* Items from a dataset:

________________________________________

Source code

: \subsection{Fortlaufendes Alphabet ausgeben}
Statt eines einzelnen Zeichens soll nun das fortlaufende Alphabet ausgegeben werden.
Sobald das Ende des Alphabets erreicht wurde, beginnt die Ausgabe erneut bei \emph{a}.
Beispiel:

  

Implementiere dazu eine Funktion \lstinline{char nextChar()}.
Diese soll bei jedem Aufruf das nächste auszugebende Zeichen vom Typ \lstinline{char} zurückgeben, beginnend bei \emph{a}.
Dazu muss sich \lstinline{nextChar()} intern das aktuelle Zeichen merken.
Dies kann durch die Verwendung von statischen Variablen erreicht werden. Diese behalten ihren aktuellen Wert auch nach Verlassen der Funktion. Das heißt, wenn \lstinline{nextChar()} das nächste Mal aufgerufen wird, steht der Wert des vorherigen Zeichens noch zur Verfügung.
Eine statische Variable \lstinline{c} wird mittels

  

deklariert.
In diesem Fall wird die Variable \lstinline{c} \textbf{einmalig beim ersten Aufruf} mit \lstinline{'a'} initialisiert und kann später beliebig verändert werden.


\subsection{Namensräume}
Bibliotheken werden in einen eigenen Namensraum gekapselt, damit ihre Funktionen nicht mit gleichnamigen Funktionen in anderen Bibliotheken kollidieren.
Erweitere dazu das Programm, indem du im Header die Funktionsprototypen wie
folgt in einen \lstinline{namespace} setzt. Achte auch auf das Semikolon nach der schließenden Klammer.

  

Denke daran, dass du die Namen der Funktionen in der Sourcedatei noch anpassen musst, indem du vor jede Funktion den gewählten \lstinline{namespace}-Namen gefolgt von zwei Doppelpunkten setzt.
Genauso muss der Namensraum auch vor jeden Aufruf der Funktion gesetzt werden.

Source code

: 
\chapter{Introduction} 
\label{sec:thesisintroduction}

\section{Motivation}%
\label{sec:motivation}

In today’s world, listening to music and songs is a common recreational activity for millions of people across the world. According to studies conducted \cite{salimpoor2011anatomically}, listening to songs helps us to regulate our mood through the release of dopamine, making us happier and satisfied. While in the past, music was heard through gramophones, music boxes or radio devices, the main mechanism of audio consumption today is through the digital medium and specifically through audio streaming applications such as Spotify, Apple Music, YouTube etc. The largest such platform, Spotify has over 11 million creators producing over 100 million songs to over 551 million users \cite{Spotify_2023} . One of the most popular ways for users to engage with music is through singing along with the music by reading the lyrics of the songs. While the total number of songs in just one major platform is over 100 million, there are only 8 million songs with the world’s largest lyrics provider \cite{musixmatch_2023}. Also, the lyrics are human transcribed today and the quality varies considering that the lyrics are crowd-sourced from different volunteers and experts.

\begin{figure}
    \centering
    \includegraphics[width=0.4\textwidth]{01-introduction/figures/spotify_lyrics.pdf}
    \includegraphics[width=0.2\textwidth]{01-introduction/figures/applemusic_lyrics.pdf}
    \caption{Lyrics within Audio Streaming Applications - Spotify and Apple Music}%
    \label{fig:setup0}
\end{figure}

________________________________________

* EXERCISE AIM: For each line in the data, set it down again exactly.

* EXERCISE RESULT:
Source code

: \subsection{Fortlaufendes Alphabet ausgeben}
Statt eines einzelnen Zeichens soll nun das fortlaufende Alphabet ausgegeben werden.
Sobald das Ende des Alphabets erreicht wurde, beginnt die Ausgabe erneut bei \emph{a}.
Beispiel:

  

Implementiere dazu eine Funktion \lstinline{char nextChar()}.
Diese soll bei jedem Aufruf das nächste auszugebende Zeichen vom Typ \lstinline{char} zurückgeben, beginnend bei \emph{a}.
Dazu muss sich \lstinline{nextChar()} intern das aktuelle Zeichen merken.
Dies kann durch die Verwendung von statischen Variablen erreicht werden. Diese behalten ihren aktuellen Wert auch nach Verlassen der Funktion. Das heißt, wenn \lstinline{nextChar()} das nächste Mal aufgerufen wird, steht der Wert des vorherigen Zeichens noch zur Verfügung.
Eine statische Variable \lstinline{c} wird mittels

  

deklariert.
In diesem Fall wird die Variable \lstinline{c} \textbf{einmalig beim ersten Aufruf} mit \lstinline{'a'} initialisiert und kann später beliebig verändert werden.


\subsection{Namensräume}
Bibliotheken werden in einen eigenen Namensraum gekapselt, damit ihre Funktionen nicht mit gleichnamigen Funktionen in anderen Bibliotheken kollidieren.
Erweitere dazu das Programm, indem du im Header die Funktionsprototypen wie
folgt in einen \lstinline{namespace} setzt. Achte auch auf das Semikolon nach der schließenden Klammer.

  

Denke daran, dass du die Namen der Funktionen in der Sourcedatei noch anpassen musst, indem du vor jede Funktion den gewählten \lstinline{namespace}-Namen gefolgt von zwei Doppelpunkten setzt.
Genauso muss der Namensraum auch vor jeden Aufruf der Funktion gesetzt werden.

Source code

: 
\chapter{Introduction} 
\label{sec:thesisintroduction}

\section{Motivation}%
\label{sec:motivation}

In today’s world, listening to music and songs is a common recreational activity for millions of people across the world. According to studies conducted \cite{salimpoor2011anatomically}, listening to songs helps us to regulate our mood through the release of dopamine, making us happier and satisfied. While in the past, music was heard through gramophones, music boxes or radio devices, the main mechanism of audio consumption today is through the digital medium and specifically through audio streaming applications such as Spotify, Apple Music, YouTube etc. The largest such platform, Spotify has over 11 million creators producing over 100 million songs to over 551 million users \cite{Spotify_2023} . One of the most popular ways for users to engage with music is through singing along with the music by reading the lyrics of the songs. While the total number of songs in just one major platform is over 100 million, there are only 8 million songs with the world’s largest lyrics provider \cite{musixmatch_2023}. Also, the lyrics are human transcribed today and the quality varies considering that the lyrics are crowd-sourced from different volunteers and experts.

\begin{figure}
    \centering
    \includegraphics[width=0.4\textwidth]{01-introduction/figures/spotify_lyrics.pdf}
    \includegraphics[width=0.2\textwidth]{01-introduction/figures/applemusic_lyrics.pdf}
    \caption{Lyrics within Audio Streaming Applications - Spotify and Apple Music}%
    \label{fig:setup0}
\end{figure}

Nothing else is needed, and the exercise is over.